We may combine this automatically collected log information with other information we collect about you. We do this to improve services we offer you, to improve marketing, analytics, or site functionality.
We partner with a third party to either display advertising on our website or to manage our advertising on other sites. Our third party partner may use technologies such as cookies to gather information about your activities on this website and other sites in order to provide you advertising based upon your browsing activities and interests. If you wish to not have this information used for the purpose of serving you interest-based ads, you may opt-out by clicking here.

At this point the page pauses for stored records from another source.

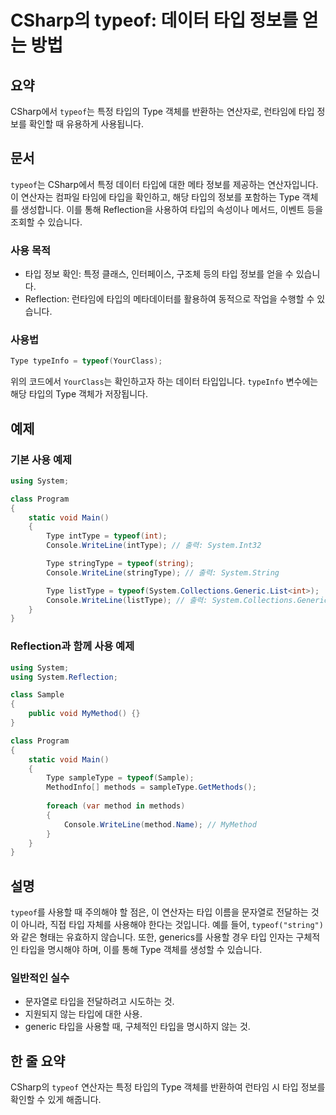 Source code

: <!--
Meta Description: # CSharp의 typeof: 데이터 타입 정보를 얻는 방법 ## 요약 CSharp에서 `typeof`는 특정 타입의 Type 객체를 반환하는 연산자로, 런타임에 타입 정보를 확인할 때 유용하게 사용됩니다. ## 문서 `typeof`는 CSharp에서 특정 데이터 타...
Meta Keywords: typeof, type, system, 정보를, 타입의
-->

# CSharp의 typeof: 데이터 타입 정보를 얻는 방법

## 요약
CSharp에서 `typeof`는 특정 타입의 Type 객체를 반환하는 연산자로, 런타임에 타입 정보를 확인할 때 유용하게 사용됩니다.

## 문서
`typeof`는 CSharp에서 특정 데이터 타입에 대한 메타 정보를 제공하는 연산자입니다. 이 연산자는 컴파일 타임에 타입을 확인하고, 해당 타입의 정보를 포함하는 Type 객체를 생성합니다. 이를 통해 Reflection을 사용하여 타입의 속성이나 메서드, 이벤트 등을 조회할 수 있습니다.

### 사용 목적
- 타입 정보 확인: 특정 클래스, 인터페이스, 구조체 등의 타입 정보를 얻을 수 있습니다.
- Reflection: 런타임에 타입의 메타데이터를 활용하여 동적으로 작업을 수행할 수 있습니다.

### 사용법
```csharp
Type typeInfo = typeof(YourClass);
```
위의 코드에서 `YourClass`는 확인하고자 하는 데이터 타입입니다. `typeInfo` 변수에는 해당 타입의 Type 객체가 저장됩니다.

## 예제
### 기본 사용 예제
```csharp
using System;

class Program
{
    static void Main()
    {
        Type intType = typeof(int);
        Console.WriteLine(intType); // 출력: System.Int32

        Type stringType = typeof(string);
        Console.WriteLine(stringType); // 출력: System.String

        Type listType = typeof(System.Collections.Generic.List<int>);
        Console.WriteLine(listType); // 출력: System.Collections.Generic.List`1[System.Int32]
    }
}
```

### Reflection과 함께 사용 예제
```csharp
using System;
using System.Reflection;

class Sample
{
    public void MyMethod() {}
}

class Program
{
    static void Main()
    {
        Type sampleType = typeof(Sample);
        MethodInfo[] methods = sampleType.GetMethods();
        
        foreach (var method in methods)
        {
            Console.WriteLine(method.Name); // MyMethod
        }
    }
}
```

## 설명
`typeof`를 사용할 때 주의해야 할 점은, 이 연산자는 타입 이름을 문자열로 전달하는 것이 아니라, 직접 타입 자체를 사용해야 한다는 것입니다. 예를 들어, `typeof("string")`와 같은 형태는 유효하지 않습니다. 또한, generics를 사용할 경우 타입 인자는 구체적인 타입을 명시해야 하며, 이를 통해 Type 객체를 생성할 수 있습니다.

### 일반적인 실수
- 문자열로 타입을 전달하려고 시도하는 것.
- 지원되지 않는 타입에 대한 사용.
- generic 타입을 사용할 때, 구체적인 타입을 명시하지 않는 것.

## 한 줄 요약
CSharp의 `typeof` 연산자는 특정 타입의 Type 객체를 반환하여 런타임 시 타입 정보를 확인할 수 있게 해줍니다. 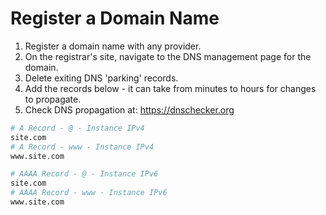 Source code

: # Register a Domain Name


1. Register a domain name with any provider. 
2. On the registrar's site, navigate to the DNS management page for the domain.
3. Delete exiting DNS 'parking' records.
4. Add the records below - it can take from minutes to hours for changes to propagate.
5. Check DNS propagation at: https://dnschecker.org

```bash
# A Record - @ - Instance IPv4
site.com
# A Record - www - Instance IPv4
www.site.com

# AAAA Record - @ - Instance IPv6
site.com
# AAAA Record - www - Instance IPv6
www.site.com
```
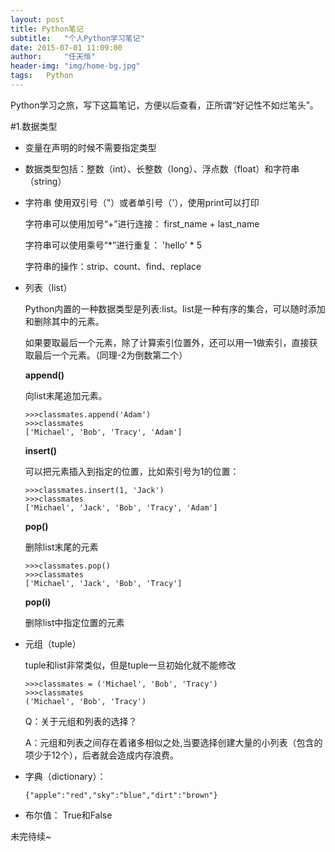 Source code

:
 ```yaml
---
layout: post
title: Python笔记
subtitle:   "个人Python学习笔记"
date: 2015-07-01 11:09:00
author:     "任天恒"
header-img: "img/home-bg.jpg"
tags:	Python
---
```

Python学习之旅，写下这篇笔记，方便以后查看，正所谓“好记性不如烂笔头”。

#1.数据类型

*	变量在声明的时候不需要指定类型
*	数据类型包括：整数（int）、长整数（long）、浮点数（float）和字符串（string）
*	字符串
	使用双引号（"）或者单引号（'），使用print可以打印

	字符串可以使用加号“+”进行连接：	first_name + last_name

	字符串可以使用乘号“*”进行重复： 'hello' * 5

	字符串的操作：strip、count、find、replace
*	列表（list）

	Python内置的一种数据类型是列表:list。list是一种有序的集合，可以随时添加和删除其中的元素。

	如果要取最后一个元素，除了计算索引位置外，还可以用—1做索引，直接获取最后一个元素。（同理-2为倒数第二个）

	**append()**

	向list末尾追加元素。

		>>>classmates.append('Adam')
		>>>classmates
		['Michael', 'Bob', 'Tracy', 'Adam']

	**insert()**

	可以把元素插入到指定的位置，比如索引号为1的位置：

		>>>classmates.insert(1, 'Jack')
		>>>classmates
		['Michael', 'Jack', 'Bob', 'Tracy', 'Adam']

	**pop()**

	删除list末尾的元素

		>>>classmates.pop()
		>>>classmates
		['Michael', 'Jack', 'Bob', 'Tracy']

	**pop(i)**

	删除list中指定位置的元素

*	元组（tuple）

	tuple和list非常类似，但是tuple一旦初始化就不能修改

		>>>classmates = ('Michael', 'Bob', 'Tracy')
		>>>classmates
		('Michael', 'Bob', 'Tracy')

	Q：关于元组和列表的选择？

	A：元组和列表之间存在着诸多相似之处,当要选择创建大量的小列表（包含的项少于12个），后者就会造成内存浪费。

*	字典（dictionary）：

		{"apple":"red","sky":"blue","dirt":"brown"}

*	布尔值： True和False

未完待续~
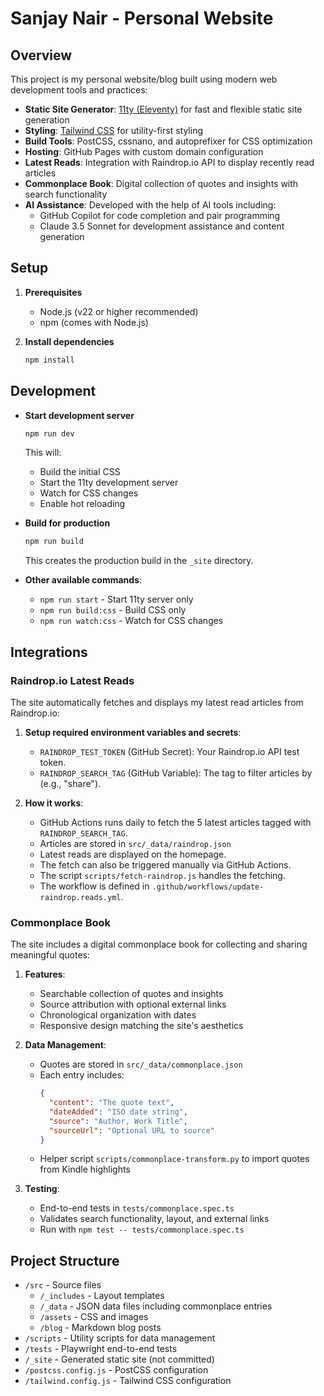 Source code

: # Sanjay Nair - Personal Website

## Overview

This project is my personal website/blog built using modern web development tools and practices:

- **Static Site Generator**: [11ty (Eleventy)](https://www.11ty.dev/) for fast and flexible static site generation
- **Styling**: [Tailwind CSS](https://tailwindcss.com/) for utility-first styling
- **Build Tools**: PostCSS, cssnano, and autoprefixer for CSS optimization
- **Hosting**: GitHub Pages with custom domain configuration
- **Latest Reads**: Integration with Raindrop.io API to display recently read articles
- **Commonplace Book**: Digital collection of quotes and insights with search functionality
- **AI Assistance**: Developed with the help of AI tools including:
  - GitHub Copilot for code completion and pair programming
  - Claude 3.5 Sonnet for development assistance and content generation

## Setup

1. **Prerequisites**
   - Node.js (v22 or higher recommended)
   - npm (comes with Node.js)

2. **Install dependencies**  
   ```bash
   npm install
   ```

## Development

- **Start development server**
  ```bash
  npm run dev
  ```
  This will:
  - Build the initial CSS
  - Start the 11ty development server
  - Watch for CSS changes
  - Enable hot reloading

- **Build for production**
  ```bash
  npm run build
  ```
  This creates the production build in the `_site` directory.

- **Other available commands**:
  - `npm run start` - Start 11ty server only
  - `npm run build:css` - Build CSS only
  - `npm run watch:css` - Watch for CSS changes

## Integrations

### Raindrop.io Latest Reads
The site automatically fetches and displays my latest read articles from Raindrop.io:

1. **Setup required environment variables and secrets**:
   - `RAINDROP_TEST_TOKEN` (GitHub Secret): Your Raindrop.io API test token.
   - `RAINDROP_SEARCH_TAG` (GitHub Variable): The tag to filter articles by (e.g., "share").

2. **How it works**:
   - GitHub Actions runs daily to fetch the 5 latest articles tagged with `RAINDROP_SEARCH_TAG`.
   - Articles are stored in `src/_data/raindrop.json`
   - Latest reads are displayed on the homepage.
   - The fetch can also be triggered manually via GitHub Actions.
   - The script `scripts/fetch-raindrop.js` handles the fetching.
   - The workflow is defined in `.github/workflows/update-raindrop.reads.yml`.

### Commonplace Book
The site includes a digital commonplace book for collecting and sharing meaningful quotes:

1. **Features**:
   - Searchable collection of quotes and insights
   - Source attribution with optional external links
   - Chronological organization with dates
   - Responsive design matching the site's aesthetics

2. **Data Management**:
   - Quotes are stored in `src/_data/commonplace.json`
   - Each entry includes:
     ```json
     {
       "content": "The quote text",
       "dateAdded": "ISO date string",
       "source": "Author, Work Title",
       "sourceUrl": "Optional URL to source" 
     }
     ```
   - Helper script `scripts/commonplace-transform.py` to import quotes from Kindle highlights

3. **Testing**:
   - End-to-end tests in `tests/commonplace.spec.ts`
   - Validates search functionality, layout, and external links
   - Run with `npm test -- tests/commonplace.spec.ts`

## Project Structure

- `/src` - Source files
  - `/_includes` - Layout templates
  - `/_data` - JSON data files including commonplace entries
  - `/assets` - CSS and images
  - `/blog` - Markdown blog posts
- `/scripts` - Utility scripts for data management
- `/tests` - Playwright end-to-end tests
- `/_site` - Generated static site (not committed)
- `/postcss.config.js` - PostCSS configuration
- `/tailwind.config.js` - Tailwind CSS configuration

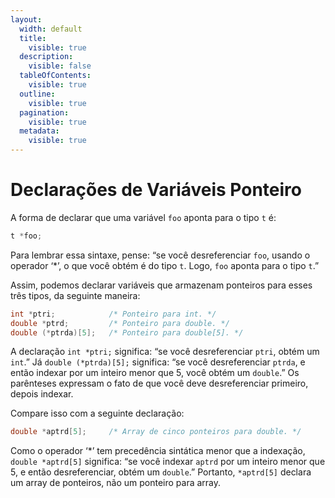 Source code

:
 ```yaml
---
layout:
  width: default
  title:
    visible: true
  description:
    visible: false
  tableOfContents:
    visible: true
  outline:
    visible: true
  pagination:
    visible: true
  metadata:
    visible: true
---
```


# Declarações de Variáveis Ponteiro

A forma de declarar que uma variável `foo` aponta para o tipo `t` é:

```c
t *foo;
```

Para lembrar essa sintaxe, pense: “se você desreferenciar `foo`, usando o operador ‘\*’, o que você obtém é do tipo `t`. Logo, `foo` aponta para o tipo `t`.”

Assim, podemos declarar variáveis que armazenam ponteiros para esses três tipos, da seguinte maneira:

```c
int *ptri;            /* Ponteiro para int. */
double *ptrd;         /* Ponteiro para double. */
double (*ptrda)[5];   /* Ponteiro para double[5]. */
```

A declaração `int *ptri;` significa: “se você desreferenciar `ptri`, obtém um `int`.” Já `double (*ptrda)[5];` significa: “se você desreferenciar `ptrda`, e então indexar por um inteiro menor que 5, você obtém um `double`.” Os parênteses expressam o fato de que você deve desreferenciar primeiro, depois indexar.

Compare isso com a seguinte declaração:

```c
double *aptrd[5];     /* Array de cinco ponteiros para double. */
```

Como o operador ‘\*’ tem precedência sintática menor que a indexação, `double *aptrd[5]` significa: “se você indexar `aptrd` por um inteiro menor que 5, e então desreferenciar, obtém um `double`.” Portanto, `*aptrd[5]` declara um array de ponteiros, não um ponteiro para array.
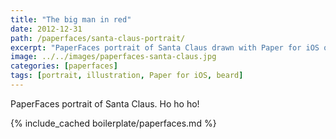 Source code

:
 ```yaml
---
title: "The big man in red"
date: 2012-12-31
path: /paperfaces/santa-claus-portrait/
excerpt: "PaperFaces portrait of Santa Claus drawn with Paper for iOS on an iPad."
image: ../../images/paperfaces-santa-claus.jpg
categories: [paperfaces]
tags: [portrait, illustration, Paper for iOS, beard]
---
```


PaperFaces portrait of Santa Claus. Ho ho ho!

{% include_cached boilerplate/paperfaces.md %}
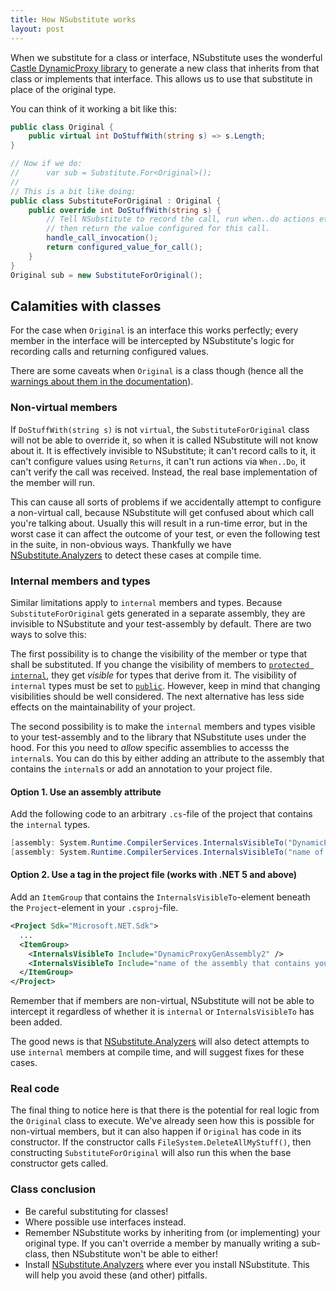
 ```yaml
---
title: How NSubstitute works
layout: post
---
```


When we substitute for a class or interface, NSubstitute uses the wonderful [Castle DynamicProxy library](https://github.com/castleproject/Core) to generate a new class that inherits from that class or implements that interface. This allows us to use that substitute in place of the original type.

You can think of it working a bit like this:

<!--
```requiredcode
public static void handle_call_invocation() {}
public static int configured_value_for_call() => 42;
```
-->

```csharp
public class Original {
    public virtual int DoStuffWith(string s) => s.Length;
}

// Now if we do:
//      var sub = Substitute.For<Original>();
//
// This is a bit like doing:
public class SubstituteForOriginal : Original {
    public override int DoStuffWith(string s) {
        // Tell NSubstitute to record the call, run when..do actions etc,
        // then return the value configured for this call.
        handle_call_invocation();
        return configured_value_for_call();
    }
}
Original sub = new SubstituteForOriginal();
```

## Calamities with classes

For the case when `Original` is an interface this works perfectly; every member in the interface will be intercepted by NSubstitute's logic for recording calls and returning configured values.

There are some caveats when `Original` is a class though (hence all the [warnings about them in the documentation](/help/creating-a-substitute#substituting-infrequently-and-carefully-for-classes)).

### Non-virtual members

If `DoStuffWith(string s)` is not `virtual`, the `SubstituteForOriginal` class will not be able to override it, so when it is called NSubstitute will not know about it. It is effectively invisible to NSubstitute; it can't record calls to it, it can't configure values using `Returns`, it can't run actions via `When..Do`, it can't verify the call was received. Instead, the real base implementation of the member will run.

This can cause all sorts of problems if we accidentally attempt to configure a non-virtual call, because NSubstitute will get confused about which call you're talking about. Usually this will result in a run-time error, but in the worst case it can affect the outcome of your test, or even the following test in the suite, in non-obvious ways. Thankfully we have [NSubstitute.Analyzers](/help/nsubstitute-analysers) to detect these cases at compile time.

### Internal members and types

Similar limitations apply to `internal` members and types. Because `SubstituteForOriginal` gets generated in a separate assembly, they are invisible to NSubstitute and your test-assembly by default. There are two ways to solve this:

The first possibility is to change the visibility of the member or type that shall be substituted. If you change the visibility of members to [`protected internal`](https://docs.microsoft.com/en-us/dotnet/csharp/language-reference/keywords/protected-internal), they get _visible_ for types that derive from it. The visibility of `internal` types must be set to [`public`](https://learn.microsoft.com/en-us/dotnet/csharp/language-reference/keywords/public). However, keep in mind that changing visibilities should be well considered. The next alternative has less side effects on the maintainability of your project.

The second possibility is to make the `internal` members and types visible to your test-assembly and to the library that NSubstitute uses under the hood. For this you need to _allow_ specific assemblies to accesss the `internal`s. You can do this by either adding an attribute to the assembly that contains the `internal`s or add an annotation to your project file.

#### Option 1. Use an assembly attribute
Add the following code to an arbitrary `.cs`-file of the project that contains the `internal` types.
```csharp
[assembly: System.Runtime.CompilerServices.InternalsVisibleTo("DynamicProxyGenAssembly2")]
[assembly: System.Runtime.CompilerServices.InternalsVisibleTo("name of the assembly that contains your tests")]
```

#### Option 2. Use a tag in the project file (works with .NET 5 and above)
Add an `ItemGroup` that contains the `InternalsVisibleTo`-element beneath the `Project`-element in your `.csproj`-file.
```xml
<Project Sdk="Microsoft.NET.Sdk">
  ...
  <ItemGroup>
    <InternalsVisibleTo Include="DynamicProxyGenAssembly2" />
    <InternalsVisibleTo Include="name of the assembly that contains your tests" />
  </ItemGroup>
</Project>
```

Remember that if members are non-virtual, NSubstitute will not be able to intercept it regardless of whether it is `internal` or `InternalsVisibleTo` has been added.

The good news is that [NSubstitute.Analyzers](/help/nsubstitute-analysers) will also detect attempts to use `internal` members at compile time, and will suggest fixes for these cases.

### Real code

The final thing to notice here is that there is the potential for real logic from the `Original` class to execute. We've already seen how this is possible for non-virtual members, but it can also happen if `Original` has code in its constructor. If the constructor calls `FileSystem.DeleteAllMyStuff()`, then constructing `SubstituteForOriginal` will also run this when the base constructor gets called.

### Class conclusion

* Be careful substituting for classes!
* Where possible use interfaces instead.
* Remember NSubstitute works by inheriting from (or implementing) your original type. If you can't override a member by manually writing a sub-class, then NSubstitute won't be able to either!
* Install [NSubstitute.Analyzers](/help/nsubstitute-analysers) where ever you install NSubstitute. This will help you avoid these (and other) pitfalls.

The Site contains links to other web sites. Quotit is not responsible for the privacy practices or the content of these other web sites. Customers and visitors will need to check the policy statement of these others web sites to understand their policies. Customers and visitors who access a linked site may be disclosing their private information. It is the responsibility of the user to keep such information private and confidential.
Social Media Widgets
Our Website includes Social Media Features, such as the Facebook Like button, and Widgets, such as the Share this button or interactive mini-programs that run on our website. These Features may collect your Internet protocol address, which page you are visiting on our website, and may set a cookie to enable the Feature to function properly. Social Media Features and Widgets are either hosted by a third party or hosted directly on our website. Your interactions with these Features are governed by the privacy statement of the company providing it.
We display personal testimonials of satisfied customers on our site in addition to other endorsements. With your consent we may post your testimonial along with your name. If you wish to update or delete your testimonial, you can contact us at firstname.lastname@example.org.
If you choose to use our referral service to tell an agent or broker about our site, we will ask you for your friend’s name and email address. We will automatically send your friend a one-time email inviting him or her to visit the site and register for a free trial account. Quotit stores this information for the sole purpose of sending this one-time email and tracking the success of our referral program. Your friend may contact us at email@example.com to request that we remove this information from our database.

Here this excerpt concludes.